= Information disclosure statement =

An information disclosure statement (often abbreviated as IDS) refers to a submission of relevant background art or information to the United States Patent and Trademark Office (USPTO) by an applicant for a patent during the patent prosecution process. There is a duty on all patent applicants to disclose relevant art or background information that the applicant is aware of and that may be relevant to the patentability of the applicant's invention, as established by the United States Code title 35 and related sections of 37 CFR and the Manual of Patent Examining Procedure (MPEP). If a patent applicant, with deceptive intent for art known to the applicant, fails to submit material prior art to the USPTO, then any patent that later issues from the patent application may be declared unenforceable because of inequitable conduct. Furthermore, the duty to submit such relevant information to the USPTO lies not only on the applicant or inventor, but also on any patent attorney or other legal staff employed by the applicant.

Art listed on an IDS, on its own, is not automatically considered prior art. "Mere listing of a reference in an information disclosure statement is not taken as an admission that the reference is prior art against the claims."

==Contents==
The information submitted in an IDS typically includes other issued patents, published patent applications, scientific journal articles, books, magazine articles, or any other published material that is relevant to the invention disclosed in the applicant's own patent application, irrespective of the country or language in which the published material was made.

Art listed on an IDS is typically broken up into three categories: U.S. patent literature, foreign patent literature, and non-patent literature (NPL). US patent literature consists of issued U.S. patents and U.S. patent application publications. Copies of listed U.S. patent literature do not need to be submitted along with the IDS as USPTO examiners have access to all U.S. patent literature. Foreign patent literature consists of patents issued in foreign countries, foreign application publications if they exist, and PCT international application publications. Non-patent literature consists of any publication that is not a U.S. or foreign patent publication, such as magazine articles or research journals. Copies of listed non-patent literature (NPL) and foreign patent publications need to be submitted along with the IDS or they will not be considered by USPTO examiners. If the copies of NPL or foreign patent publications are not in the English language, the applicant must also submit an English translation or a summary of relevancy in the English language in order for the piece of art to be considered by the examiner.
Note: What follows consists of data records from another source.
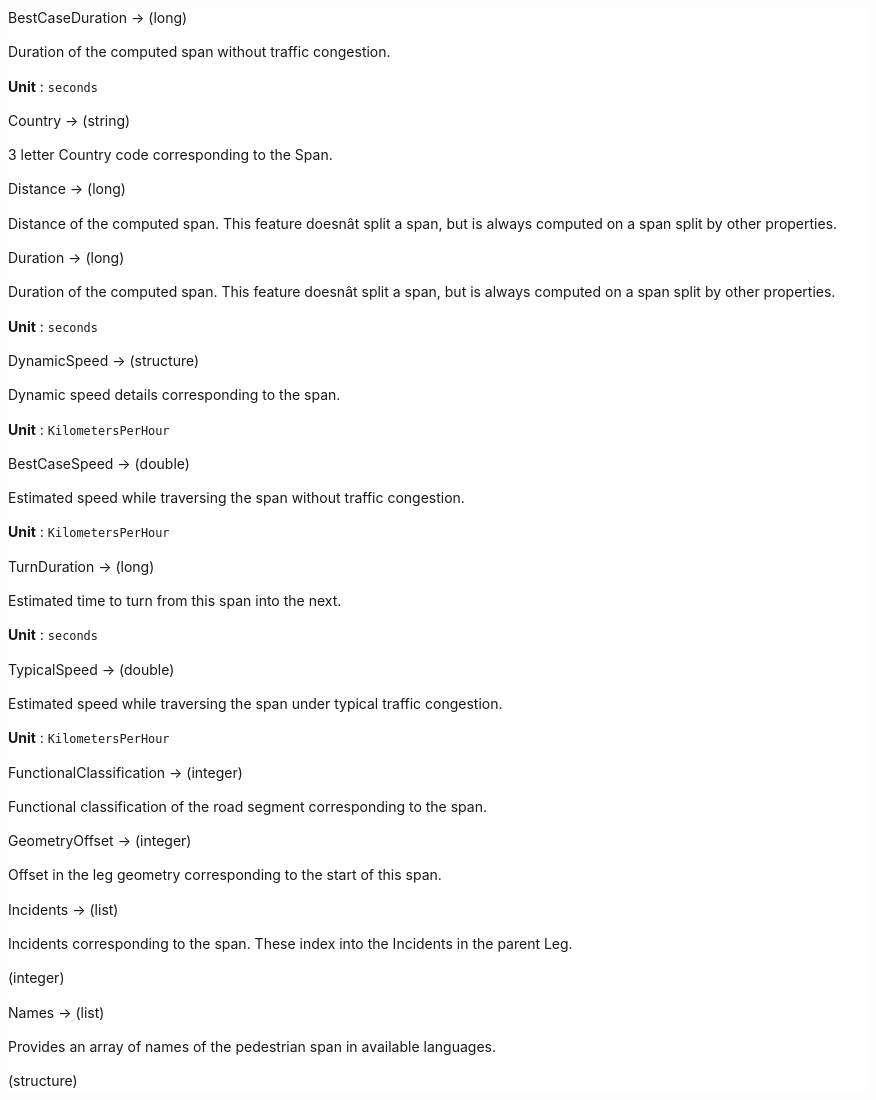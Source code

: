 BestCaseDuration -> (long)

Duration of the computed span without traffic congestion.

**Unit** : `seconds`

Country -> (string)

3 letter Country code corresponding to the Span.

Distance -> (long)

Distance of the computed span. This feature doesnât split a span, but is always computed on a span split by other properties.

Duration -> (long)

Duration of the computed span. This feature doesnât split a span, but is always computed on a span split by other properties.

**Unit** : `seconds`

DynamicSpeed -> (structure)

Dynamic speed details corresponding to the span.

**Unit** : `KilometersPerHour`

BestCaseSpeed -> (double)

Estimated speed while traversing the span without traffic congestion.

**Unit** : `KilometersPerHour`

TurnDuration -> (long)

Estimated time to turn from this span into the next.

**Unit** : `seconds`

TypicalSpeed -> (double)

Estimated speed while traversing the span under typical traffic congestion.

**Unit** : `KilometersPerHour`

FunctionalClassification -> (integer)

Functional classification of the road segment corresponding to the span.

GeometryOffset -> (integer)

Offset in the leg geometry corresponding to the start of this span.

Incidents -> (list)

Incidents corresponding to the span. These index into the Incidents in the parent Leg.

(integer)

Names -> (list)

Provides an array of names of the pedestrian span in available languages.

(structure)
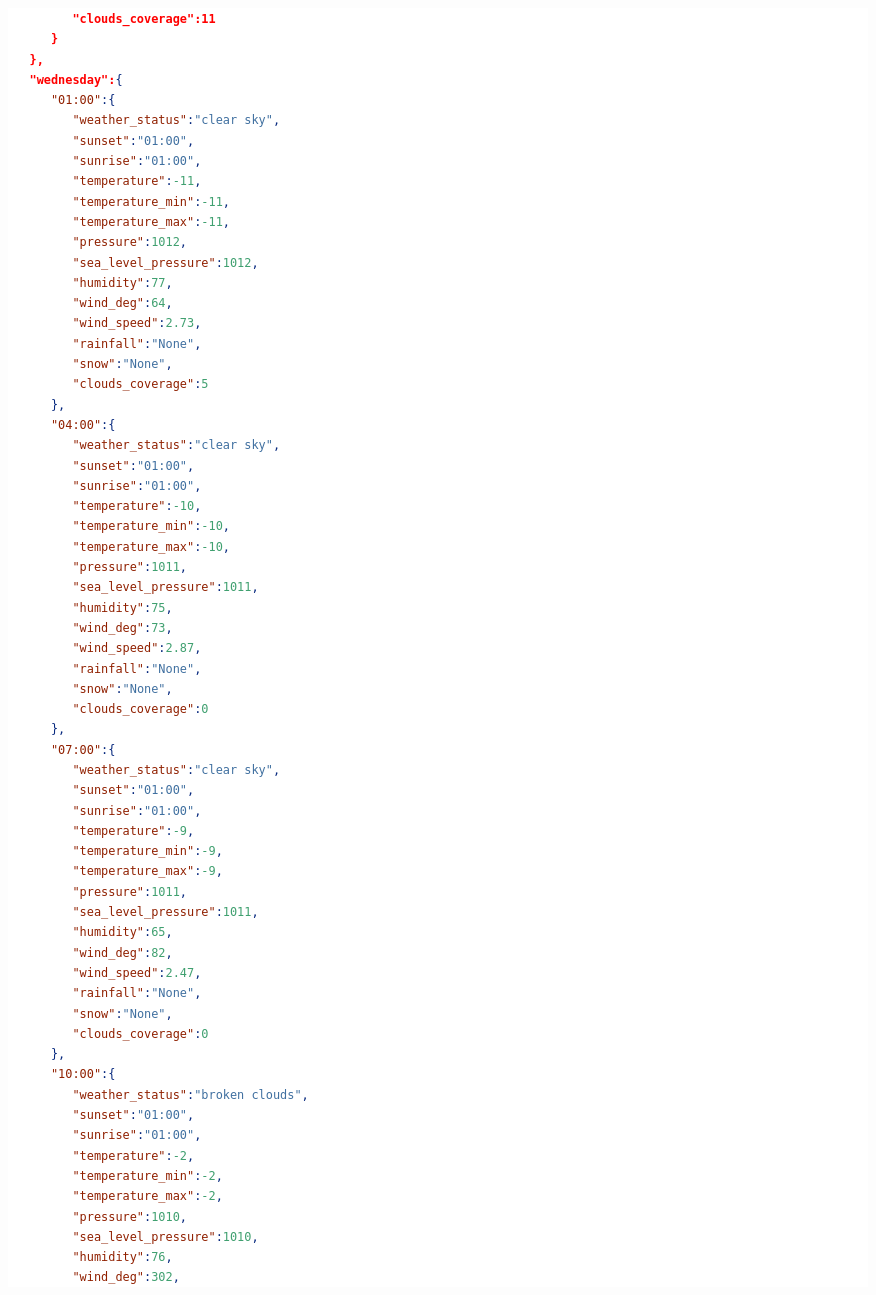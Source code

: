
```json
         "clouds_coverage":11
      }
   },
   "wednesday":{
      "01:00":{
         "weather_status":"clear sky",
         "sunset":"01:00",
         "sunrise":"01:00",
         "temperature":-11,
         "temperature_min":-11,
         "temperature_max":-11,
         "pressure":1012,
         "sea_level_pressure":1012,
         "humidity":77,
         "wind_deg":64,
         "wind_speed":2.73,
         "rainfall":"None",
         "snow":"None",
         "clouds_coverage":5
      },
      "04:00":{
         "weather_status":"clear sky",
         "sunset":"01:00",
         "sunrise":"01:00",
         "temperature":-10,
         "temperature_min":-10,
         "temperature_max":-10,
         "pressure":1011,
         "sea_level_pressure":1011,
         "humidity":75,
         "wind_deg":73,
         "wind_speed":2.87,
         "rainfall":"None",
         "snow":"None",
         "clouds_coverage":0
      },
      "07:00":{
         "weather_status":"clear sky",
         "sunset":"01:00",
         "sunrise":"01:00",
         "temperature":-9,
         "temperature_min":-9,
         "temperature_max":-9,
         "pressure":1011,
         "sea_level_pressure":1011,
         "humidity":65,
         "wind_deg":82,
         "wind_speed":2.47,
         "rainfall":"None",
         "snow":"None",
         "clouds_coverage":0
      },
      "10:00":{
         "weather_status":"broken clouds",
         "sunset":"01:00",
         "sunrise":"01:00",
         "temperature":-2,
         "temperature_min":-2,
         "temperature_max":-2,
         "pressure":1010,
         "sea_level_pressure":1010,
         "humidity":76,
         "wind_deg":302,
```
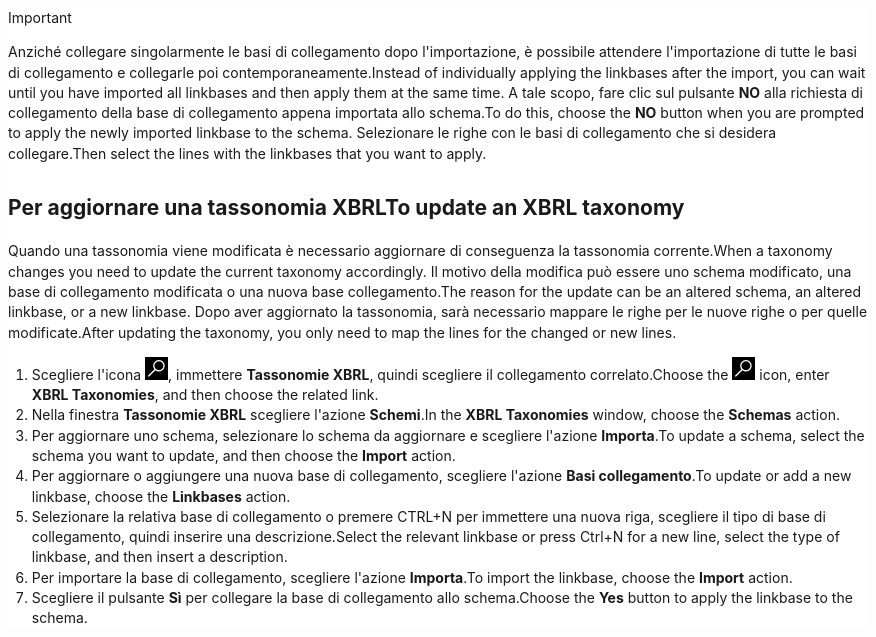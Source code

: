 > [!IMPORTANT]  
>  <span data-ttu-id="84281-184">Anziché collegare singolarmente le basi di collegamento dopo l'importazione, è possibile attendere l'importazione di tutte le basi di collegamento e collegarle poi contemporaneamente.</span><span class="sxs-lookup"><span data-stu-id="84281-184">Instead of individually applying the linkbases after the import, you can wait until you have imported all linkbases and then apply them at the same time.</span></span> <span data-ttu-id="84281-185">A tale scopo, fare clic sul pulsante **NO** alla richiesta di collegamento della base di collegamento appena importata allo schema.</span><span class="sxs-lookup"><span data-stu-id="84281-185">To do this, choose the **NO** button when you are prompted to apply the newly imported linkbase to the schema.</span></span> <span data-ttu-id="84281-186">Selezionare le righe con le basi di collegamento che si desidera collegare.</span><span class="sxs-lookup"><span data-stu-id="84281-186">Then select the lines with the linkbases that you want to apply.</span></span>  

## <a name="to-update-an-xbrl-taxonomy"></a><span data-ttu-id="84281-187">Per aggiornare una tassonomia XBRL</span><span class="sxs-lookup"><span data-stu-id="84281-187">To update an XBRL taxonomy</span></span>  
<span data-ttu-id="84281-188">Quando una tassonomia viene modificata è necessario aggiornare di conseguenza la tassonomia corrente.</span><span class="sxs-lookup"><span data-stu-id="84281-188">When a taxonomy changes you need to update the current taxonomy accordingly.</span></span> <span data-ttu-id="84281-189">Il motivo della modifica può essere uno schema modificato, una base di collegamento modificata o una nuova base collegamento.</span><span class="sxs-lookup"><span data-stu-id="84281-189">The reason for the update can be an altered schema, an altered linkbase, or a new linkbase.</span></span> <span data-ttu-id="84281-190">Dopo aver aggiornato la tassonomia, sarà necessario mappare le righe per le nuove righe o per quelle modificate.</span><span class="sxs-lookup"><span data-stu-id="84281-190">After updating the taxonomy, you only need to map the lines for the changed or new lines.</span></span>  

1.  <span data-ttu-id="84281-191">Scegliere l'icona ![Cerca pagina o report](media/ui-search/search_small.png "icona Cerca pagina o report"), immettere **Tassonomie XBRL**, quindi scegliere il collegamento correlato.</span><span class="sxs-lookup"><span data-stu-id="84281-191">Choose the ![Search for Page or Report](media/ui-search/search_small.png "Search for Page or Report icon") icon, enter **XBRL Taxonomies**, and then choose the related link.</span></span>  
2.  <span data-ttu-id="84281-192">Nella finestra **Tassonomie XBRL** scegliere l'azione **Schemi**.</span><span class="sxs-lookup"><span data-stu-id="84281-192">In the **XBRL Taxonomies** window, choose the **Schemas** action.</span></span>  
3.  <span data-ttu-id="84281-193">Per aggiornare uno schema, selezionare lo schema da aggiornare e scegliere l'azione **Importa**.</span><span class="sxs-lookup"><span data-stu-id="84281-193">To update a schema, select the schema you want to update, and then choose the **Import** action.</span></span>  
4.  <span data-ttu-id="84281-194">Per aggiornare o aggiungere una nuova base di collegamento, scegliere l'azione **Basi collegamento**.</span><span class="sxs-lookup"><span data-stu-id="84281-194">To update or add a new linkbase, choose the **Linkbases** action.</span></span>  
5.  <span data-ttu-id="84281-195">Selezionare la relativa base di collegamento o premere CTRL+N per immettere una nuova riga, scegliere il tipo di base di collegamento, quindi inserire una descrizione.</span><span class="sxs-lookup"><span data-stu-id="84281-195">Select the relevant linkbase or press Ctrl+N for a new line, select the type of linkbase, and then insert a description.</span></span>  
6.  <span data-ttu-id="84281-196">Per importare la base di collegamento, scegliere l'azione **Importa**.</span><span class="sxs-lookup"><span data-stu-id="84281-196">To import the linkbase, choose the **Import** action.</span></span>  
7.  <span data-ttu-id="84281-197">Scegliere il pulsante **Sì** per collegare la base di collegamento allo schema.</span><span class="sxs-lookup"><span data-stu-id="84281-197">Choose the **Yes** button to apply the linkbase to the schema.</span></span>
The content requirements of an IDS are defined in 37 CFR 1.98, which can be found in the MPEP.

==Submission requirements==
The submission requirements of an IDS are defined in 37 CFR 1.97, also found in the MPEP, and include when and how the applicant is allowed to submit information disclosure statements. An IDS is not permitted in a provisional application. As of October 2006, relevant art may be submitted on paper using a USPTO-issued form, or electronically using the USPTO's electronic filing system.